__Data for analysis__.

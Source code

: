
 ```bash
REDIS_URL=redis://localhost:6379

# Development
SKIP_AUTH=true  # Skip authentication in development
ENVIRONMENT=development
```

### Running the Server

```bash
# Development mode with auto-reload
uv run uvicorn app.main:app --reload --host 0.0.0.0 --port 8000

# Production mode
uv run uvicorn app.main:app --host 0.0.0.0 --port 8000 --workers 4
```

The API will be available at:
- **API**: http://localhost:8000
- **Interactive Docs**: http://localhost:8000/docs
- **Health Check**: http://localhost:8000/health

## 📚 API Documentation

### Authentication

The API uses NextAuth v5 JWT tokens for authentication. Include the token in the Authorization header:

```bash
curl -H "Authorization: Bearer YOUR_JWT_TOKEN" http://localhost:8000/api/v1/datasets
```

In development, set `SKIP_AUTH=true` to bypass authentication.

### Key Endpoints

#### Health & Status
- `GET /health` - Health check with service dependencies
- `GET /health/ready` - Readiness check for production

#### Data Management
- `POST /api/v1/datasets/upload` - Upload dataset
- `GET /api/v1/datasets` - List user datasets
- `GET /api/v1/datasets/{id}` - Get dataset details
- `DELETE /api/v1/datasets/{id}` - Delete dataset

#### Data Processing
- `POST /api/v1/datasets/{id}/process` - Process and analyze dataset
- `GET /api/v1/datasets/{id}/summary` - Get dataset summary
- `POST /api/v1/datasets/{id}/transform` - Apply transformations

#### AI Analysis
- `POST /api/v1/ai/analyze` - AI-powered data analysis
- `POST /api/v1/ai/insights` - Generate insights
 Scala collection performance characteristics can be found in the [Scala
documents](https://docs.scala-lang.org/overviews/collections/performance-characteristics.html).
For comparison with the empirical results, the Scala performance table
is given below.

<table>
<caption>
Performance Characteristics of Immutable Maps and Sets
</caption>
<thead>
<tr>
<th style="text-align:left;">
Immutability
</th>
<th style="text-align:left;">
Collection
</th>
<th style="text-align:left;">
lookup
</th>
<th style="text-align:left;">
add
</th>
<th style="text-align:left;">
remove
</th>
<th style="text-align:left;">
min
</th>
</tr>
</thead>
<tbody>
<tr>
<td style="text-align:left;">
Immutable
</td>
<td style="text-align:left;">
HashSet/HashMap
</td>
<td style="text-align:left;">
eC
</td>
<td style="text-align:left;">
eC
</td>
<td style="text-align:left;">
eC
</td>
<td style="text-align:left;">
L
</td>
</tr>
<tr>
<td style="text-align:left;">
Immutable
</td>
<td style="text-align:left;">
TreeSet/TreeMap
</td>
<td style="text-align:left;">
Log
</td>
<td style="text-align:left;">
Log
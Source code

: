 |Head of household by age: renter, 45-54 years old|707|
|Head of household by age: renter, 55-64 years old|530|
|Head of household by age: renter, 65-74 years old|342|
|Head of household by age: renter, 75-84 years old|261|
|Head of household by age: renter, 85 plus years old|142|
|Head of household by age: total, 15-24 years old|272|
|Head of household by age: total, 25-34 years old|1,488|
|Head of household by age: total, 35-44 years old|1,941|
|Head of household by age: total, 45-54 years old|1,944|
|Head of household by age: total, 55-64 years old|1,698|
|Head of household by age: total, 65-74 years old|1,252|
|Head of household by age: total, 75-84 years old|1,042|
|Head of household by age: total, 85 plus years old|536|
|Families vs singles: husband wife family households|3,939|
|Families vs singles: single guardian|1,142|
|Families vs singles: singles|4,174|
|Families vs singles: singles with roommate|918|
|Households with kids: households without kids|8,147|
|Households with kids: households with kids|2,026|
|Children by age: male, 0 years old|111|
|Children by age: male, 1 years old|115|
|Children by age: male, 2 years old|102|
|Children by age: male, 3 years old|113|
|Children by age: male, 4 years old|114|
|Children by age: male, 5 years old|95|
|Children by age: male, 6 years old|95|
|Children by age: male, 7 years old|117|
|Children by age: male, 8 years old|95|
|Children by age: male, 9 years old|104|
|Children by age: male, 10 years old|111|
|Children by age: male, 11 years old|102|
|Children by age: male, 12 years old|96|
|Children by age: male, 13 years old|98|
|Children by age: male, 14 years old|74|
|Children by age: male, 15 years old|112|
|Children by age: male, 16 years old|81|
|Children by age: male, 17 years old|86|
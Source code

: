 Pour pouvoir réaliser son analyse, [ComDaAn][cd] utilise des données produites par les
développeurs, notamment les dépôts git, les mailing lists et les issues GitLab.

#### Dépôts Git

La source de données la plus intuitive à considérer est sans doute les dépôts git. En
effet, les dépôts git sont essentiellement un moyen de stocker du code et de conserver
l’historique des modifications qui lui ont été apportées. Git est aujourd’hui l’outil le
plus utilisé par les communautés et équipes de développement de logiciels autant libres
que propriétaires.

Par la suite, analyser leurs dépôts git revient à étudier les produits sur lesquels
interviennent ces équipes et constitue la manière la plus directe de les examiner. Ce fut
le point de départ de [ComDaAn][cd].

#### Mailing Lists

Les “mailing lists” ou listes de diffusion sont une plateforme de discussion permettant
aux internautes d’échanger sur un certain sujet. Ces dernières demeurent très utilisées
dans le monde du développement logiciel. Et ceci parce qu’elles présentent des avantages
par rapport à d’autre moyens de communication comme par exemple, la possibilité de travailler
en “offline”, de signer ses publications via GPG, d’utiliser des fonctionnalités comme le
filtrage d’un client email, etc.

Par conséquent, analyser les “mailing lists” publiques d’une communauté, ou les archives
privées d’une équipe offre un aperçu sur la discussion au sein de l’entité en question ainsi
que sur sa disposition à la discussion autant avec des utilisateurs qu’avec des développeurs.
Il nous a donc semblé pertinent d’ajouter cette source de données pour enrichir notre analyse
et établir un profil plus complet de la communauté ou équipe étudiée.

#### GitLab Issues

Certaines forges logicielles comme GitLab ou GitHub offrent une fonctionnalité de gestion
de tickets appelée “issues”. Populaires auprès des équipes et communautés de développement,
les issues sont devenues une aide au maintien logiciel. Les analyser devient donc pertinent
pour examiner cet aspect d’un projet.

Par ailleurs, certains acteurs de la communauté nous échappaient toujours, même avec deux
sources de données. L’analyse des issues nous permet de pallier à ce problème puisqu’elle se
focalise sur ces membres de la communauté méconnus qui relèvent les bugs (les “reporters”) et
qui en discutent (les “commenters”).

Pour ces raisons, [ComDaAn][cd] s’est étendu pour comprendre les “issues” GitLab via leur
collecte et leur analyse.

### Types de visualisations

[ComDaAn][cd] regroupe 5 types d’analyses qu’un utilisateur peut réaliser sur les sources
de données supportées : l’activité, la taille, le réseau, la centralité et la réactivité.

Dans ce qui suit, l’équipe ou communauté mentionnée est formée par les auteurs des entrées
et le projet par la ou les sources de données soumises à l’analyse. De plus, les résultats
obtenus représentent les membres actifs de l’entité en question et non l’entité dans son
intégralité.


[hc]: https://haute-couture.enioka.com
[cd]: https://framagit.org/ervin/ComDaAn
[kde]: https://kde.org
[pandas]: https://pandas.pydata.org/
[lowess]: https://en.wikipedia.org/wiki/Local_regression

__Assignment__.
Set down, from the entries above, exactly the lines from the one with "households without kids|8,147|" up to and including the one with "4 years old|114|", and no other lines.

__Result for this exercise__.
|Households with kids: households without kids|8,147|
|Households with kids: households with kids|2,026|
|Children by age: male, 0 years old|111|
|Children by age: male, 1 years old|115|
|Children by age: male, 2 years old|102|
|Children by age: male, 3 years old|113|
|Children by age: male, 4 years old|114|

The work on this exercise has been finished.